I’ve lost track of the specific event that led to the creation of Leaf, though I do know some of the key reasons. First and foremost, I wanted a technical challenge. Some people may find that odd because programming is a vibrant and diverse world. But I’ve done a lot of programming. I’ve tried many projects and continually looked for new ways to do things. I’ve worked in numerous startups and had many side ventures. Finding new challenges has become quite unlikely. This lack of novelty was dragging me down as a whole.

Even though I’d done some toy languages before, they were nothing compared to an entirely modern language. I was hoping for new obstacles, and on that front Leaf delivered. It stopped being a hobby and became my motivation.

I solved exciting problems and learned a great deal. Building the type system got me deep into thinking about type theory. It exposed me to unknown corners in the structure of languages. It’s the part I wish I could continue working on. Working through the complexities of memory management at the language level was invigorating. And of course error handling. Wow! That was quite the experience. Getting the block flow correct for LLVM is one of those critical compiler challenges.

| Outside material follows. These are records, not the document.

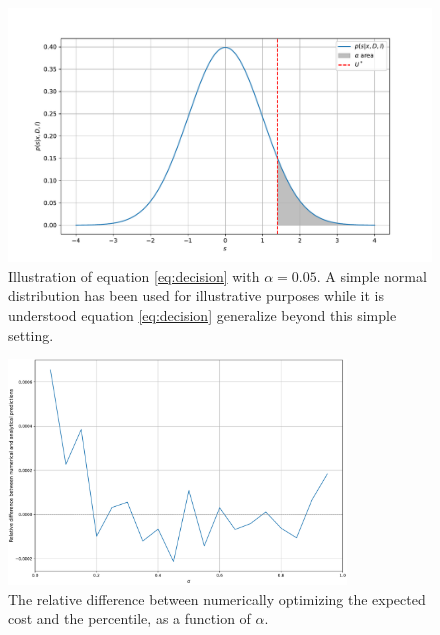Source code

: \documentclass[a4paper,12pt]{article}
\theoremstyle{definition}
\begin{document}
	\begin{figure}[H]
		\centering
		\includegraphics[width = 1\textwidth]{figures/alpha_plot.pdf}
		\caption{Illustration of equation \eqref{eq:decision} with $\alpha = 0.05$. A simple normal distribution has been used for illustrative purposes while it is understood equation \eqref{eq:decision} generalize beyond this simple setting.}
		\label{fig:2}
	\end{figure}
	\begin{figure}[H]
		\centering
		\includegraphics[width = 0.8\textwidth]{figures/numerical_example.pdf}
		\caption{The relative difference between numerically optimizing the expected cost and the percentile, as a function of $\alpha$.}
		\label{fig:3}
	\end{figure}
	
	
	
	
	
\end{document}
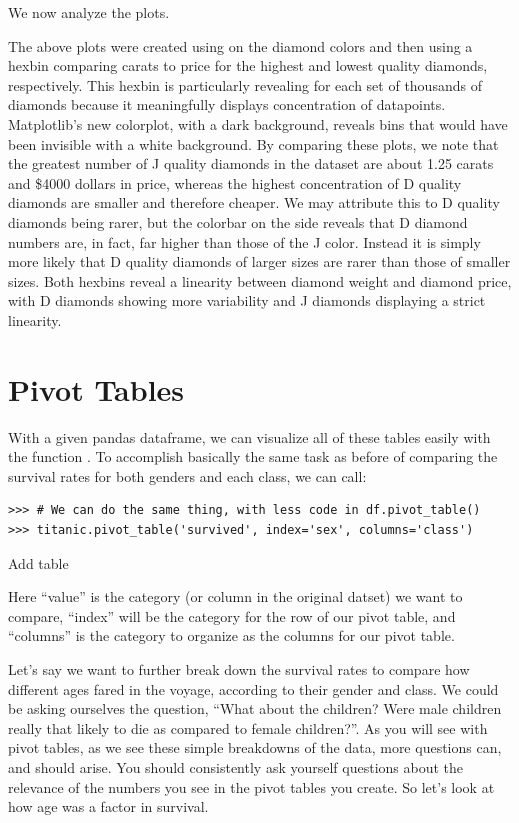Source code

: We now analyze the plots.

The above plots were created using  on the diamond colors and then using a hexbin comparing carats to price for the highest and lowest quality diamonds, respectively. 
This hexbin is particularly revealing for each set of thousands of diamonds because it meaningfully displays concentration of datapoints. 
Matplotlib's new  colorplot, with a dark background, reveals bins that would have been invisible with a white background.
By comparing these plots, we note that the greatest number of J quality diamonds in the dataset are about 1.25 carats and \$4000 dollars in price, whereas the highest concentration of D quality diamonds are smaller and therefore cheaper. 
We may attribute this to D quality diamonds being rarer, but the colorbar on the side reveals that D diamond numbers are, in fact, far higher than those of the J color. 
Instead it is simply more likely that D quality diamonds of larger sizes are rarer than those of smaller sizes. 
Both hexbins reveal a linearity between diamond weight and diamond price, with D diamonds showing more variability and J diamonds displaying a strict linearity.

\section*{Pivot Tables}
With a given pandas dataframe, we can visualize all of these tables easily with the function . To accomplish basically the same task as before of comparing the survival rates for both genders and each class, we can call:

\begin{lstlisting}
>>> # We can do the same thing, with less code in df.pivot_table()
>>> titanic.pivot_table('survived', index='sex', columns='class')
\end{lstlisting}

Add table

Here ``value'' is the category (or column in the original datset) we want to compare, ``index'' will be the category for the row of our pivot table, and ``columns'' is the category to organize as the columns for our pivot table.

Let's say we want to further break down the survival rates to compare how different ages fared in the voyage, according to their gender and class. We could be asking ourselves the question, ``What about the children? Were male children really that likely to die as compared to female children?''. As you will see with pivot tables, as we see these simple breakdowns of the data, more questions can, and should arise. You should consistently ask yourself questions about the relevance of the numbers you see in the pivot tables you create. So let's look at how age was a factor in survival.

It’s those achievements that make my decision extremely hard. How can I take this wonderful thing I’ve built and just set it on the shelf? But I was already feeling that urge over a year ago. Something was missing. I needed to do more with it.

I drove Leaf in the direction to create real programs. Above all theoretical tasks, it should be useful. Earlier this year, I streamed the development of a snake-like game called “Wormies”. It gave meaning to the language. It gave me a way to share the work with others.

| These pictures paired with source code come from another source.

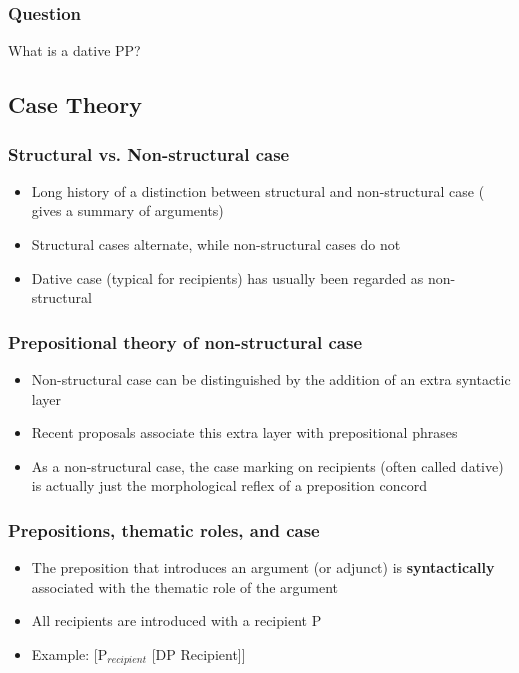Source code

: \documentclass{beamer}
\begin{document}
\begin{frame}
	\frametitle{Question}
	\vfill
	\Large
		What is a dative PP?
	\vfill
\end{frame}
\subsection{Case Theory}
\begin{frame}
	\frametitle{Structural vs. Non-structural case}
	\begin{itemize}
		\item Long history of a distinction between structural and non-structural case (\citet{Woolford.2006} gives a summary of arguments)
		\item Structural cases alternate, while non-structural cases do not
		\item Dative case (typical for recipients) has usually been regarded as non-structural
	\end{itemize}
\end{frame}

\begin{frame}
	\frametitle{Prepositional theory of non-structural case}
	\begin{itemize}
		\item Non-structural case can be distinguished by the addition of an extra syntactic layer \citep{Bittner.1996,Bayer.2001}
		\item Recent proposals associate this extra layer with prepositional phrases \citep{Asbury.2005,Asbury.2007,Rezac.2008,Caha.2009}
		\item As a non-structural case, the case marking on recipients (often called dative) is actually just the morphological reflex of a preposition concord
	\end{itemize}
\end{frame}

\begin{frame}
	\frametitle{Prepositions, thematic roles, and case}
	\begin{itemize}
		\item The preposition that introduces an argument (or adjunct) is \textbf{syntactically} associated with the thematic role of the argument
		\item All recipients are introduced with a recipient P
		\item Example: [P$_{recipient}$ [DP Recipient]]
	\end{itemize}
\end{frame}
\end{document}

Sharing is vitally important. I’ve written several technical articles, but the audience is very limited. Let’s face it, nobody knows who creates the languages we use. Sure, a select few names pop up here and there, but for the most part, the language designers and coders are not known. It’s also upsetting to see somebody like Guido step down from the Python project. The success of a language guarantees you lose control over it.

But I had more immediate problems, I hit a stumbling block in the game development. A missing feature, OOP interfaces, was preventing me from using the language the way I wanted. It jumped to the top of my todo list, but I’ve not been motivated to write it. There’s nothing new for me there. There’s nothing new in the realm of compilers here either. Sure, it isn’t trivial, but it is a lot of straightforward coding with no intrinsic reward.

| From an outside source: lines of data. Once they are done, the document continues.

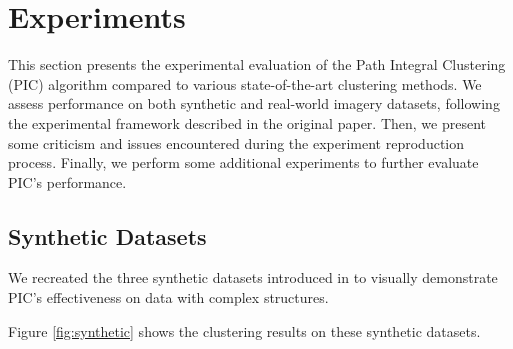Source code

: \section{Experiments}
This section presents the experimental evaluation of the Path Integral Clustering (PIC) algorithm compared to various state-of-the-art clustering methods. We assess performance on both synthetic and real-world imagery datasets, following the experimental framework described in the original paper\cite{PIC}. Then, we present some criticism and issues encountered during the experiment reproduction process. Finally, we perform some additional experiments to further evaluate PIC's performance.

\subsection{Synthetic Datasets}
We recreated the three synthetic datasets introduced in \cite{PIC} to visually demonstrate PIC's effectiveness on data with complex structures.

Figure \ref{fig:synthetic} shows the clustering results on these synthetic datasets.

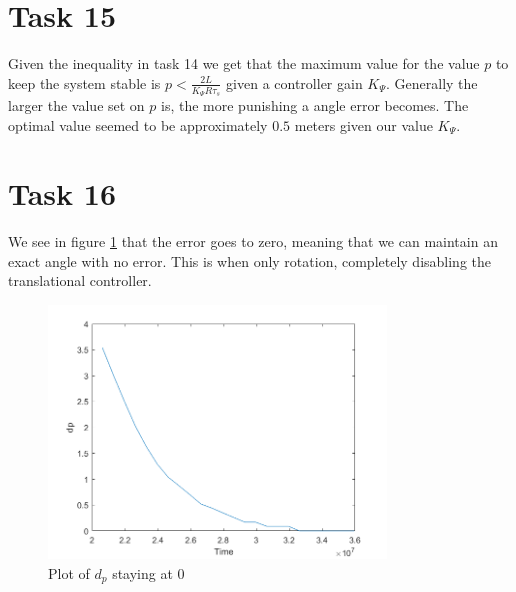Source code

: \documentclass[a4paper,12pt,oneside,onecolumn]{article} %
\begin{document}
\section*{Task 15}

Given the inequality in task 14 we get that the maximum value for the value $p$ to keep the system stable is $p<\frac{2 L }{K_\Psi R \tau_s}$ given a controller gain $K_\Psi$. Generally the larger the value set on $p$ is, the more punishing a angle error becomes. The optimal value seemed to be approximately $0.5$ meters given our value $K_\Psi$.

\section*{Task 16}

We see in figure \ref{16} that the error goes to zero, meaning that we can maintain an exact angle with no error. This is when only rotation, completely disabling the translational controller. 


\begin{figure}[H]
\begin{center}	
  \includegraphics[width = 0.8\textwidth]{task16.png}
  \caption{Plot of $d_p$ staying at 0}\label{16}
 \end{center}
\end{figure}
\end{document}
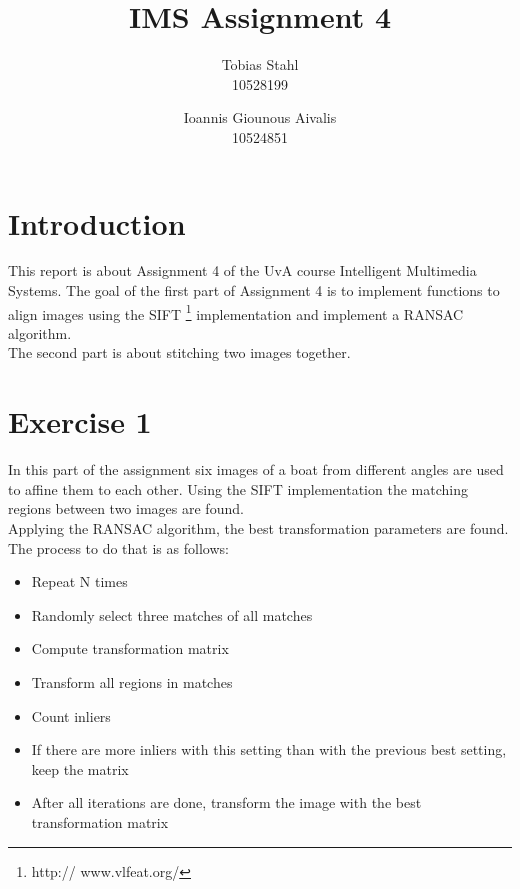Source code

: \documentclass[11pt]{article}
\title{
	\textbf{IMS Assignment 4}
}
\author{Tobias Stahl \\ 10528199 \and Ioannis Giounous Aivalis \\ 10524851 }
\begin{document}
\maketitle

\section{Introduction}
This report is about Assignment 4 of the UvA course Intelligent Multimedia Systems. The goal of the first part of Assignment 4 is to implement functions to align images using the SIFT \footnote{http://
www.vlfeat.org/} implementation and implement a RANSAC algorithm.\\
The second part is about stitching two images together.

\section{Exercise 1}
In this part of the assignment six images of a boat from different angles are used to affine them to each other. Using the SIFT implementation the matching regions between two images are found.\\
Applying the RANSAC algorithm, the best transformation parameters are found. The process to do that is as follows:

\begin{itemize}
	\item 	Repeat N times
	\item	Randomly select three matches of all matches
	\item	Compute transformation matrix
	\item	Transform all regions in matches
	\item	Count inliers
	\item	If there are more inliers with this setting than with the previous best setting, keep the 			matrix
	\item	After all iterations are done, transform the image with the best transformation matrix
\end{itemize}
\end{document}

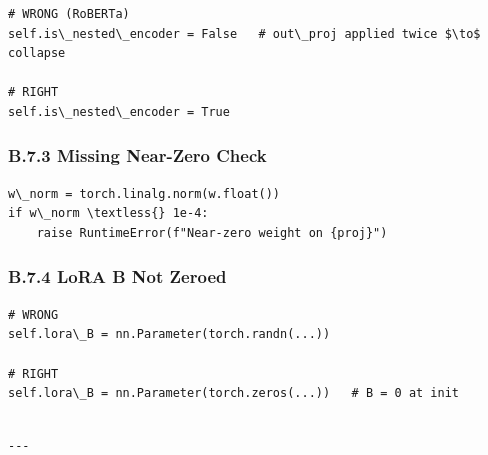 \begin{lstlisting}
# WRONG (RoBERTa)
self.is\_nested\_encoder = False   # out\_proj applied twice $\to$ collapse

# RIGHT
self.is\_nested\_encoder = True
\end{lstlisting}

\subsubsection{B.7.3 Missing Near-Zero Check}

\begin{lstlisting}
w\_norm = torch.linalg.norm(w.float())
if w\_norm \textless{} 1e-4:
    raise RuntimeError(f"Near-zero weight on {proj}")
\end{lstlisting}

\subsubsection{B.7.4 LoRA B Not Zeroed}

\begin{lstlisting}
# WRONG
self.lora\_B = nn.Parameter(torch.randn(...))

# RIGHT
self.lora\_B = nn.Parameter(torch.zeros(...))   # B = 0 at init
\end{lstlisting}
\begin{lstlisting}

---
\end{lstlisting}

Even with that step done, there’s an enormous amount of work on the libraries and environment. All required before anybody else could hope to use the language. Unfortunately, it’s everyday work — no challenge and no learning for me.

Maybe I should think about my career. Compiler and language developers are rare breeds, but so are the projects that need them. And would I want to work on yet another language, knowing I’ve already solved the interesting problems?

My personal goals lie more on the creative side. I want to do graphics, write music, make some games and record some videos. I had a plan where I’d create all this in Leaf. I’d build out the system enough to do these creative projects. But people that want to see the creative stuff don’t care about the language. Limiting myself to Leaf holds back these other projects. Instead of gaining from my language, I’m actually losing out.

That’s a grim conflict. I knew I could get it working, but in what timeframe? I could never afford to work full-time on it. If it were corporate driven, like I have a salary, the situation would be different. I could still pursue my other projects on the side. But as it is, I have too many ideas competing for the little time I have.

It’s damn hard to let go. I’ve invested a lot of time into Leaf, but I begrudgingly admit those are sunk costs. I must evaluate where Leaf stands now relative to my current goals. And, quite unfortunately, pursuing Leaf at this time is not in my best interest.

Maybe I can pretend it’s a hiatus to lessen the emotional blow.